**SOURCE MATERIAL**
◇ ◇ ◇

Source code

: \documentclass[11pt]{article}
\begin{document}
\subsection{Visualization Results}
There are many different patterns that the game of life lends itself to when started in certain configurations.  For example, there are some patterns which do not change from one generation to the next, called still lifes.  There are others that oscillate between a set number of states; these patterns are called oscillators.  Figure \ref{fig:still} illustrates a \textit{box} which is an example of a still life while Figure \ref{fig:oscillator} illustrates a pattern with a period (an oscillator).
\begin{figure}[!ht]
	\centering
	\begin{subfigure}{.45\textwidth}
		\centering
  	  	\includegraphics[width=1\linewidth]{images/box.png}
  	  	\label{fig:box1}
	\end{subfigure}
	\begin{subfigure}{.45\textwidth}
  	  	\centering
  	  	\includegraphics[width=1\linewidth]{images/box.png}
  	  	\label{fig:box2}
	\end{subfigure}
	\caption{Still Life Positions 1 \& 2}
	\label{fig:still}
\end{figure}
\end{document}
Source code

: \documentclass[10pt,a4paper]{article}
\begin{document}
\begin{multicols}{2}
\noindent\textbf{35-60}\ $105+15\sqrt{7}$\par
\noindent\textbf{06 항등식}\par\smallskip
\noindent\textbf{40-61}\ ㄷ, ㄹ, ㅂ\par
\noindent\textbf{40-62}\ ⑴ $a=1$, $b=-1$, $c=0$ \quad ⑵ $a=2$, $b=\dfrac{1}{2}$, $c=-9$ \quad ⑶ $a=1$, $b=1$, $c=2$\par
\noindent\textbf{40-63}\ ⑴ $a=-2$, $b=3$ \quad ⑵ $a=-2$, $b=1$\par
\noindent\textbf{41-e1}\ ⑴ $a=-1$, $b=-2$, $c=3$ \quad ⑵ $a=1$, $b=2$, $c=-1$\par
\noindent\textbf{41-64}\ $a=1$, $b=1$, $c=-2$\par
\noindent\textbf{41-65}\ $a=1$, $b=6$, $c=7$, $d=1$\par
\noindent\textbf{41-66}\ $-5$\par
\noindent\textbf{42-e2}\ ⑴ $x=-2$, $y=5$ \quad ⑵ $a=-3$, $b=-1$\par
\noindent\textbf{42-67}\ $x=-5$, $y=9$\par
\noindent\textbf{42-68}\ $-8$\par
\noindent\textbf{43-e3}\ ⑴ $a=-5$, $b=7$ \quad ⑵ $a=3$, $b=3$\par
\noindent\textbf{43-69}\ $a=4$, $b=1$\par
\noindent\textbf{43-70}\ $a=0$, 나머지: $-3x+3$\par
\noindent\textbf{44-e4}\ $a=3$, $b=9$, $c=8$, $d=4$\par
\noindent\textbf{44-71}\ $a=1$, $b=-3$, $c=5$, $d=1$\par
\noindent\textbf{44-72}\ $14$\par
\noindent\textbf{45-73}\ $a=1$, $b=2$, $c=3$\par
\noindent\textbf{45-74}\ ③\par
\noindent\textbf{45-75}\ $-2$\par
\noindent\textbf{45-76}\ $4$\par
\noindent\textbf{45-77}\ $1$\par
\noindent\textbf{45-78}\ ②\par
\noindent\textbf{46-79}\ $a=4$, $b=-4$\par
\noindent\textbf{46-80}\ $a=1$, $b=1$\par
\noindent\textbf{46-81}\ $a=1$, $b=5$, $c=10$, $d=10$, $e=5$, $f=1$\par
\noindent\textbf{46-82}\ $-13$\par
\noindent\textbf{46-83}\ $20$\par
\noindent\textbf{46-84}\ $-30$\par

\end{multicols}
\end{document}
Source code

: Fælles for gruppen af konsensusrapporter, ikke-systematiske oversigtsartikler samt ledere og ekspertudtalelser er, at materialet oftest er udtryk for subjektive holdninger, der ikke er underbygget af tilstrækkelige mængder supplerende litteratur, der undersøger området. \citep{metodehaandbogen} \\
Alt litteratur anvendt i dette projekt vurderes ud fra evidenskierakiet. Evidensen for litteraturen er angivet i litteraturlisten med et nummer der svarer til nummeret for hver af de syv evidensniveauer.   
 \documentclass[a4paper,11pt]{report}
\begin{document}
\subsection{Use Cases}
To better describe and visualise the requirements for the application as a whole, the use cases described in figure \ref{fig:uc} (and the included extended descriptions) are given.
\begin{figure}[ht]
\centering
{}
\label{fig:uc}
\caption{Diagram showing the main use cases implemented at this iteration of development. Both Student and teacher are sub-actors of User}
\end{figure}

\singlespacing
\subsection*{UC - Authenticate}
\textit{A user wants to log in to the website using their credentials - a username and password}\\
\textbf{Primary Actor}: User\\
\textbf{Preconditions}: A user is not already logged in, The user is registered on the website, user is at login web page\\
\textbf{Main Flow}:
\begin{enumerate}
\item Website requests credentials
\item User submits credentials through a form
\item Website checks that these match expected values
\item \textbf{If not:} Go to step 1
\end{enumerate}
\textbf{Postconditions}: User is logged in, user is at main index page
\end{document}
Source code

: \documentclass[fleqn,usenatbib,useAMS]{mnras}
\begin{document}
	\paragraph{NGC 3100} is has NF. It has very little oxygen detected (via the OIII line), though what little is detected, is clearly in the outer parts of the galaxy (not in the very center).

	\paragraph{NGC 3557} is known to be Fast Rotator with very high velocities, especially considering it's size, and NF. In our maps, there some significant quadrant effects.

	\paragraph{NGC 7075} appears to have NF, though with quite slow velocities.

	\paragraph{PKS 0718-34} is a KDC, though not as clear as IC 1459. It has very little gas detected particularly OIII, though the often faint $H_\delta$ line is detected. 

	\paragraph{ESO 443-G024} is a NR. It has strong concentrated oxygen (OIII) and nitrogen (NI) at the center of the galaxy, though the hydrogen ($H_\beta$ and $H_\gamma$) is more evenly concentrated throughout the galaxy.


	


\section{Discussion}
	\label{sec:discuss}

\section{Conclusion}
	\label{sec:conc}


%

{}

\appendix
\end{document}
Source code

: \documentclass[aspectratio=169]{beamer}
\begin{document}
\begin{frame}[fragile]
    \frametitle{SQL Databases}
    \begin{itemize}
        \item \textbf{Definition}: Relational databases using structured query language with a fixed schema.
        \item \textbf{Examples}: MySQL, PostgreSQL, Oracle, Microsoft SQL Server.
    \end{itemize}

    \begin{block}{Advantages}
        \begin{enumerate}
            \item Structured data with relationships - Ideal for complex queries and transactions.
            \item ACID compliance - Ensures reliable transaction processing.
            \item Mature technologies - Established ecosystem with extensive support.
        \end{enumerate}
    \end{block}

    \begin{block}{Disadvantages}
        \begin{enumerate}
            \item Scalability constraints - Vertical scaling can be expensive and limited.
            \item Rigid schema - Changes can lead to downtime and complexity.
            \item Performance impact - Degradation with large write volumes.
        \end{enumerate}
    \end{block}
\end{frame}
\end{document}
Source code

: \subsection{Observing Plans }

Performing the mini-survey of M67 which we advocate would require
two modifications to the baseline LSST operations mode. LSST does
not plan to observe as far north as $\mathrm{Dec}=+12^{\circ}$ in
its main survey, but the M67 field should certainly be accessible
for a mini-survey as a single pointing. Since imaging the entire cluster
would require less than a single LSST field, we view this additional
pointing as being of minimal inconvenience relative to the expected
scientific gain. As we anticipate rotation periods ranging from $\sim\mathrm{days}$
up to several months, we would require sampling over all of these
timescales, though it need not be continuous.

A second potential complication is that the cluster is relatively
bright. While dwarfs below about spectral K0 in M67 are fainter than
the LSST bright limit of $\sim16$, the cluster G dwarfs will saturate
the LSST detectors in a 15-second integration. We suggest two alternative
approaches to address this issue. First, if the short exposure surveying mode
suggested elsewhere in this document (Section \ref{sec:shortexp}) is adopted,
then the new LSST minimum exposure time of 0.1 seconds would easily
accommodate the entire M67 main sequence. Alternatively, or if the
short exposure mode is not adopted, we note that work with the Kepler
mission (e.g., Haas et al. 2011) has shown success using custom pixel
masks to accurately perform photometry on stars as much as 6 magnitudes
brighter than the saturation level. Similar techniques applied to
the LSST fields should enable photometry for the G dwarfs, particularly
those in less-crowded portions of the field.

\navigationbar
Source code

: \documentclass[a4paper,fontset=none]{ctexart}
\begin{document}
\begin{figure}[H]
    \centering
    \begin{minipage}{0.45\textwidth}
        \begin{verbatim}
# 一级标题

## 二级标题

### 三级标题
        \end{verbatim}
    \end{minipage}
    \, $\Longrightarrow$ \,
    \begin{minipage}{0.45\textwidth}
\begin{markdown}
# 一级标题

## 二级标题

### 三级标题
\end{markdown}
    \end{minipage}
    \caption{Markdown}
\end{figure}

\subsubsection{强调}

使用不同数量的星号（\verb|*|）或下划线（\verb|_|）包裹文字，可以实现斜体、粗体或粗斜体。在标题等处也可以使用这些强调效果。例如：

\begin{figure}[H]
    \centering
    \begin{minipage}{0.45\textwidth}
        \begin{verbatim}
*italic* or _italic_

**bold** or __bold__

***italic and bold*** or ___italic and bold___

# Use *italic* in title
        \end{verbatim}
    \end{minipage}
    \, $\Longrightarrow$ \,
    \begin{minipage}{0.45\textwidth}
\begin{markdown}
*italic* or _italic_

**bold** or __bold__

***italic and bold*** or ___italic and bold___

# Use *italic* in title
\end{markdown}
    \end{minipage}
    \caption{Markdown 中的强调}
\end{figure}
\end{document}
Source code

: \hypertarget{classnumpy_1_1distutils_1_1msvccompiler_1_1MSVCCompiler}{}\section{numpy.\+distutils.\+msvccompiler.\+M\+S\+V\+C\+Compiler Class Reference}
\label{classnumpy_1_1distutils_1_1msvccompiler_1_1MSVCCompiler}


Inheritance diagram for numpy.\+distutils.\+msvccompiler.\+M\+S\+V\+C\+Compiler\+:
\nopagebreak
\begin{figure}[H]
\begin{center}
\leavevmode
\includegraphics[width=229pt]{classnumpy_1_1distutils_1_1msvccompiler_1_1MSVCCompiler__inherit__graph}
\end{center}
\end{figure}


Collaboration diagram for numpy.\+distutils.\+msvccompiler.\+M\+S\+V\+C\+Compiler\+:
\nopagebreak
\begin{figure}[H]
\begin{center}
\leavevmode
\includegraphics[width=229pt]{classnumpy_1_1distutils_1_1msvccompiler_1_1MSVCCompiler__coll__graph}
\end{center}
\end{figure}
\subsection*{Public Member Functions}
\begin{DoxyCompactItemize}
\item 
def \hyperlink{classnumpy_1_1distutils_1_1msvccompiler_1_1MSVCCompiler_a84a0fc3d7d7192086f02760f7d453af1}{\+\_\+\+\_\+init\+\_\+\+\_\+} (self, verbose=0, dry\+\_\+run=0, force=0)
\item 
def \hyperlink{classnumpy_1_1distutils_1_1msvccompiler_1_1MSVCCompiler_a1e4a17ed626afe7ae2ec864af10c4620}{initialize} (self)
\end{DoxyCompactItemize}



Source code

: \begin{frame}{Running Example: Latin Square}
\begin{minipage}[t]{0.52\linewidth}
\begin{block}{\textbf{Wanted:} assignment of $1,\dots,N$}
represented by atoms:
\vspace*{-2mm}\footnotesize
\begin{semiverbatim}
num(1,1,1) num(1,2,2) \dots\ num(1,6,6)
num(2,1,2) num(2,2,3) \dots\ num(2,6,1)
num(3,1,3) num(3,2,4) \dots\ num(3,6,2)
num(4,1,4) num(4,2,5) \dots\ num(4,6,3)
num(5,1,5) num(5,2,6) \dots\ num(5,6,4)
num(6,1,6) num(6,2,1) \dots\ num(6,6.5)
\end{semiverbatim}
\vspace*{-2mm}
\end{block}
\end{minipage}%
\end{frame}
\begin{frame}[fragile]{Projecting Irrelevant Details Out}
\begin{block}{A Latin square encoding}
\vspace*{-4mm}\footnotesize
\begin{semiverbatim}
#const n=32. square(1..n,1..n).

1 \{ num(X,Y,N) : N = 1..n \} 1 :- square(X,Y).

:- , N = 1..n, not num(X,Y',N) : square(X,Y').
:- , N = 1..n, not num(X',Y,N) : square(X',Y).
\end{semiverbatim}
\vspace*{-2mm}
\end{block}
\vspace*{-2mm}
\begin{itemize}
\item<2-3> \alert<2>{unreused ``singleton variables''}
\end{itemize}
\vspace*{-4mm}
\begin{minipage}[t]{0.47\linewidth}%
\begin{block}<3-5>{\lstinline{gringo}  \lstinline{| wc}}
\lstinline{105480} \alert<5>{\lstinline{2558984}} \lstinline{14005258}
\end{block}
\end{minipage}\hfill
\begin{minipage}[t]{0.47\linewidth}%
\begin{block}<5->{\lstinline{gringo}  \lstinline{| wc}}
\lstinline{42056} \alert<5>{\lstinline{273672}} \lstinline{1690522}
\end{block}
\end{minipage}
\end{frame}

◇ ◇ ◇

**TASK ITEM**
Please reproduce, exactly as they appear above, the lines from the line containing "expensive and limited." up to and including the line containing "accommodate the entire".

**SOLUTION FOR THIS EXERCISE**
            \item Scalability constraints - Vertical scaling can be expensive and limited.
            \item Rigid schema - Changes can lead to downtime and complexity.
            \item Performance impact - Degradation with large write volumes.
        \end{enumerate}
    \end{block}
\end{frame}
\end{document}
Source code

: \subsection{Observing Plans }

Performing the mini-survey of M67 which we advocate would require
two modifications to the baseline LSST operations mode. LSST does
not plan to observe as far north as $\mathrm{Dec}=+12^{\circ}$ in
its main survey, but the M67 field should certainly be accessible
for a mini-survey as a single pointing. Since imaging the entire cluster
would require less than a single LSST field, we view this additional
pointing as being of minimal inconvenience relative to the expected
scientific gain. As we anticipate rotation periods ranging from $\sim\mathrm{days}$
up to several months, we would require sampling over all of these
timescales, though it need not be continuous.

A second potential complication is that the cluster is relatively
bright. While dwarfs below about spectral K0 in M67 are fainter than
the LSST bright limit of $\sim16$, the cluster G dwarfs will saturate
the LSST detectors in a 15-second integration. We suggest two alternative
approaches to address this issue. First, if the short exposure surveying mode
suggested elsewhere in this document (Section \ref{sec:shortexp}) is adopted,
then the new LSST minimum exposure time of 0.1 seconds would easily
accommodate the entire M67 main sequence. Alternatively, or if the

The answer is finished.